I’m also planning a dinner party a month. In the midst of COVID I have forgotten how to host. I have missed leisurely all day brunches, sporting event parties, and potlucks. I’m excited to stretch my hosting muscles again and get back into the kitchen and eating appetizers with friends while dinner cooks. I’m excited to make dining an adventure that we undertake together. I’m excited to get back to living.

What are you most excited about? What other tips do you have for making fun a part of your regularly scheduled activities and daily life? How do you make time for yourself and the relationships that really matter?

Sacred Ingredients for a Good Day

I am learning that my schedule is sacred. When I put the expectations or demands of the world before my own needs I find myself chasing the tail of projects, jumping from one thing to the next, and never feeling really satisfied. Never capturing that feeling of accomplishment for a job well done. When I look outside for my validation, for my approval, I am left unsatisfied and always seeking more. 
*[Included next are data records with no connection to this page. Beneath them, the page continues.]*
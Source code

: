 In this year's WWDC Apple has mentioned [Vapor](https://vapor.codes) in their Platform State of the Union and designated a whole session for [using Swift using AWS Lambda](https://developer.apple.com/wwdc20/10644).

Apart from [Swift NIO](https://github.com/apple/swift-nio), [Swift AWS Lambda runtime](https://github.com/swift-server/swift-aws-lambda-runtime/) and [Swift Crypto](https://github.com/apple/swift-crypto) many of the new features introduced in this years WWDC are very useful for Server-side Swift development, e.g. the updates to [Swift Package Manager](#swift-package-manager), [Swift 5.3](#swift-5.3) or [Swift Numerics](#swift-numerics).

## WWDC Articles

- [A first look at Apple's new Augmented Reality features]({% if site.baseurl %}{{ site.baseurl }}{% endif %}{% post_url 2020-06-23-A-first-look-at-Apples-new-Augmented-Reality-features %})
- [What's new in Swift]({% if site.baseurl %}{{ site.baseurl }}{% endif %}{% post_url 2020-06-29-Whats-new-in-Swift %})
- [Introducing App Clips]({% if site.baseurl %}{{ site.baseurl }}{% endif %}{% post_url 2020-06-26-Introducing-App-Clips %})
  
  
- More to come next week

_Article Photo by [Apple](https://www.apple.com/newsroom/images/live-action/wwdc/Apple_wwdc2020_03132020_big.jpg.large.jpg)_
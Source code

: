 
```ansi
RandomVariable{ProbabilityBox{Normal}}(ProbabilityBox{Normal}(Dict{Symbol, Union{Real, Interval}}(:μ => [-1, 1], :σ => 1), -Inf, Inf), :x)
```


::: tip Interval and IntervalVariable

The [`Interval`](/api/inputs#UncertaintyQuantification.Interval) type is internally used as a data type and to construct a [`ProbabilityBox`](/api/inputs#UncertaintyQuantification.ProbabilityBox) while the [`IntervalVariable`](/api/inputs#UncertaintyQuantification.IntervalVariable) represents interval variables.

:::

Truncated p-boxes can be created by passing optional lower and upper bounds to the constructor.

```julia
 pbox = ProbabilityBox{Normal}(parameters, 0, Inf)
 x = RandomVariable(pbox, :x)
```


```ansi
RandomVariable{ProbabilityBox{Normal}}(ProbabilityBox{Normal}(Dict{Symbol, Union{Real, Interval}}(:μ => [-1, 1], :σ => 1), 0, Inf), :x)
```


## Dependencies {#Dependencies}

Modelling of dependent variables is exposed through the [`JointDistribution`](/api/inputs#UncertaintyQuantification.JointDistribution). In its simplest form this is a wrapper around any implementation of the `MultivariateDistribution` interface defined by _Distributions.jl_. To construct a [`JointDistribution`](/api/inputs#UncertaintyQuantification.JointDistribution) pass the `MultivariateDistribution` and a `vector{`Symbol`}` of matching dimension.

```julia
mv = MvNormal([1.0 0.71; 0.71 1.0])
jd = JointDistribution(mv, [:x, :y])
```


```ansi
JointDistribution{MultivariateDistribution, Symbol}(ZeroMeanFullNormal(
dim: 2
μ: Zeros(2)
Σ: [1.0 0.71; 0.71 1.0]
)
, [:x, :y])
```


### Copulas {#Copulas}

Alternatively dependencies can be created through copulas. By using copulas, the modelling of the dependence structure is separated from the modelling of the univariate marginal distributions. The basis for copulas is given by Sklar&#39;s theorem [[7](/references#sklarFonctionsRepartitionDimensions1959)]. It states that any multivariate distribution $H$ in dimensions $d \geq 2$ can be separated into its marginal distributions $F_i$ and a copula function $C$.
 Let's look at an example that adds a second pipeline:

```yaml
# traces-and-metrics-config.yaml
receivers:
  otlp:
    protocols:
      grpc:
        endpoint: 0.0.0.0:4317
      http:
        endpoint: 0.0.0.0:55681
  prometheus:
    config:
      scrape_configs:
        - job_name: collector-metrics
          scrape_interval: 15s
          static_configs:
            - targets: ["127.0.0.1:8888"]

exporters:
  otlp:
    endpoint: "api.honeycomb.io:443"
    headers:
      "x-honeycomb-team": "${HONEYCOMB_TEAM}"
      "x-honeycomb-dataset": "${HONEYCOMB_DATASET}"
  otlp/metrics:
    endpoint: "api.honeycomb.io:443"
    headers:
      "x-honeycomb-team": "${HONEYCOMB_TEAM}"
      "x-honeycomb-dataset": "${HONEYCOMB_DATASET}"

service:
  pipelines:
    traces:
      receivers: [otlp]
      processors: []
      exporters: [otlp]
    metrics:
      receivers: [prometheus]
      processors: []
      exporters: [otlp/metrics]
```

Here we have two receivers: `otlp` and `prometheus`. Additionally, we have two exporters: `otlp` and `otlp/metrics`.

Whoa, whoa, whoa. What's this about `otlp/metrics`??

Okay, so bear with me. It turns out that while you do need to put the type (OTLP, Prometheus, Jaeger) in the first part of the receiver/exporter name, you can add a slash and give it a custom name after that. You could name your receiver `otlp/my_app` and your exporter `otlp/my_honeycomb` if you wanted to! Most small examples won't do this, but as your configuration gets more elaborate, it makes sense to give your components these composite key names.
Yesterday, both my partner and I did this. He worked through lunch and I missed my midday walk, which in the grand scheme of things are small shifts in the day. We answered emails, attended meetings, and read more material. I was incredibly productive and I’m sure he was as well. The thing is, we didn’t feel productive. We felt used up at the end of the day. We felt exhausted and run down. And by the time we got to dinner we were snapping at each other and crabby. Which happens some days but when typically our disagreements are over which type of music to listen to or if we want cocktails or something more simple with our meal, this felt off. 

I am learning from my spouse, he is phenomenal at being patient in the storm of emotions. He weathers the anger and waits until all is calm to begin conversation again. Me – not so much. I am the storm. But not yesterday, yesterday I stayed silent. It was as if my mind totally went blank, and not in a vacant way but as if it were opening. Part of me wants to blame him and his influence – after 12 years, these things happen. Pretty soon we’ll start looking like our dog too, which isn’t terrible as he is a handsome puppy. All the same, I blame him and I blame meditation. This taking time for myself is a key to the alchemy of my everyday bliss.

I also j’accuse the lack of time in nature and walking for the instigation of our disagreement. Not that every other day we are or I am perfect. On days when I keep my schedule I find myself feeling more… like myself. I feel like the person I want to be, not like a ship in a storm blown in whatever the direction the wind shifts next. I feel at ease and in my skin. I feel settled, whole, and patient. 

I’m grateful my mind went blank and opened up in conflict, it kept me from saying things that were unhelpful or worse, harmful. It also gave me the gift of feeling like I learned something instead of like I regret something I said or how I treated my partner, whom I love very much. It has given me the gift of feeling really good about the situation and how we handled it together. We prepared the meal mostly in silence, ate (lobster bisque), and I poured myself a champagne cocktail, and then we talked. And after we took care of our own needs, we commiserated and shared our challenges, I just felt worlds better. And today thinking back on it, I feel like I learned something.

I learned that placing anyone’s needs before my own runs me down and leaves me feeling depleted. Making time for myself gives me the energy I need to give to others. When I sacrifice what I need for someone or something else, we both suffer – the quality of my work suffers because I am suffering. My routine is sacred, the lessons I have learned over years of trial and error are valuable. The things I need to feel cared for are midday walks, healthy lunches with fresh ingredients, time to meditate, and time to write. When I make time to do these small things, I feel accomplished, fulfilled, and whole, and I have all I need to reinvest in myself, my family, my work, and the world. 

What do you need to feel nourished? What parts of your day are sacred to your sanity?